Empresa familiar. Yo no sé, como Zabalita, cuándo se jodió el Perú. Si fue cuando la Cámara de Alicante se convirtió en una empresa literalmente familiar, cualidad ésta que no sólo le confiere poco margen de maniobra en un momento de crisis como la actual, sino que también explicará muchos de los votos que mañana se produzcan en favor del alquiler. O si fue cuando se despeñó por la cuesta de la endogamia y cerró sus puertas a muchos de los que hubieran podido aportar prestigio, criterio y solvencia. Si empezó a morir cuando se convirtió en una autocracia o cuando, siguiendo la lógica de la evolución, pasó a ser una monarquía hereditaria. Si entró en coma cuando, copiando el discurso de su todavía miembro Juan José Sellés, se dio el timón a los tontos útiles o si fue cuando tuvo que ampliar sus órganos de gobierno para dar cabida a tanto tonto útil como quería entrar. Si cuando Zapatero les quitó las cuotas o cuando Camps dejó de pagarles lo que les debía. Si lo que ocurrió es que no fueron capaces de rentabilizar y poner en valor los magníficos equipos que todavía tienen o que, simplemente, quienes tenían que preocuparse y ocuparse de ella dejaron de hacerlo porque ya no les reportaba, personalmente, ni beneficio social, ni coartada para traficar influencias o manejar información privilegiada. No sé cuándo ocurrió la quiebra. Pero lo que sí sé es que lo que ahora pretenden es, como mucho, pan para hoy y hambre para mañana. Lo que sé es que se están metiendo en un lío cuya envergadura dudo que hayan sabido medir y que, dado que su presidente, Garrigós, hizo pinitos en un conjunto pop, y su director general, Carlos Mazón, se presentó a un concurso para ir a Eurovisión, deberían ya estar componiendo un blues, aunque dudo de si a modo de canción triste de la Cámara, de ellos mismos o de todos nosotros. Ya digo: no sé. Lo que sé es que, puestos a liquidarla, mejor hubiera sido darle el tiro de gracia en la plaza del Mar, a plena luz del sol o de la luna llena, aunque sólo fuera en memoria de lo que representaron aquellas Noches de la Economía Alicantina en las que hasta Zaplana venía dispuesto a temblar.

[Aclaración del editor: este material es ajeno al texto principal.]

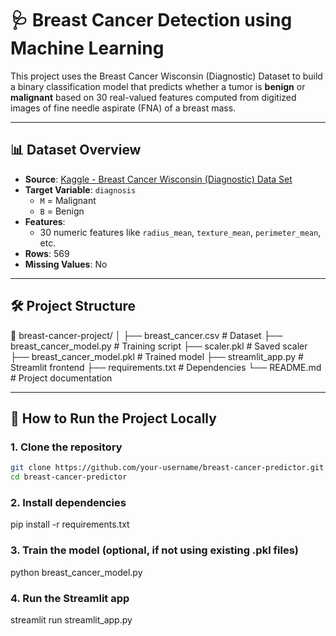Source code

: # 🩺 Breast Cancer Detection using Machine Learning

This project uses the Breast Cancer Wisconsin (Diagnostic) Dataset to build a binary classification model that predicts whether a tumor is **benign** or **malignant** based on 30 real-valued features computed from digitized images of fine needle aspirate (FNA) of a breast mass.

---

## 📊 Dataset Overview

- **Source**: [Kaggle - Breast Cancer Wisconsin (Diagnostic) Data Set](https://www.kaggle.com/datasets/uciml/breast-cancer-wisconsin-data)
- **Target Variable**: `diagnosis`
  - `M` = Malignant
  - `B` = Benign
- **Features**:
  - 30 numeric features like `radius_mean`, `texture_mean`, `perimeter_mean`, etc.
- **Rows**: 569
- **Missing Values**: No

---

## 🛠️ Project Structure
📁 breast-cancer-project/
│
├── breast_cancer.csv # Dataset
├── breast_cancer_model.py # Training script
├── scaler.pkl # Saved scaler
├── breast_cancer_model.pkl # Trained model
├── streamlit_app.py # Streamlit frontend
├── requirements.txt # Dependencies
└── README.md # Project documentation



---

## 🚀 How to Run the Project Locally

### 1. Clone the repository

```bash
git clone https://github.com/your-username/breast-cancer-predictor.git
cd breast-cancer-predictor
```
### 2.  Install dependencies
pip install -r requirements.txt
### 3.  Train the model (optional, if not using existing .pkl files)
python breast_cancer_model.py

### 4.  Run the Streamlit app
streamlit run streamlit_app.py
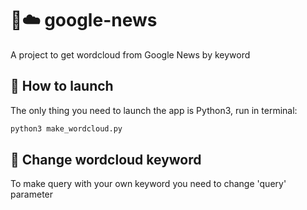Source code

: # :newspaper::cloud: google-news
A project to get wordcloud from Google News by keyword
## :rocket: How to launch 
The only thing you need to launch the app is Python3, run in terminal:  
```bash
python3 make_wordcloud.py
```
## :telescope: Change wordcloud keyword 
To make query with your own keyword you need to change 'query' parameter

Sé también que dirán que no tienen un euro. Y que replicarán que es muy fácil criticar desde aquí, sin aportar salidas. Pero la respuesta en ambos casos es la misma: a quienes hoy están ahí se les ha dado la representación o el sueldo para que busquen las soluciones o se vayan si no son capaces de encontrarlas; no para que malvendan el ajuar. Para alquilar, sin más objetivo que el de subsistir por subsistir aunque no se preste el servicio para el que las Cámaras se crearon, mejor liquidar y transferir el patrimonio a la Hacienda pública. Tampoco va a ser la primera. Y si creen que lo que se ha escrito hoy aquí es duro, entonces que esperen a que Juan Antonio García Solera sepa que los nuevos inquilinos piensan poner patas arriba el edificio para adaptarlo a sus necesidades. Entonces sí que se van a enterar de lo que vale un peine.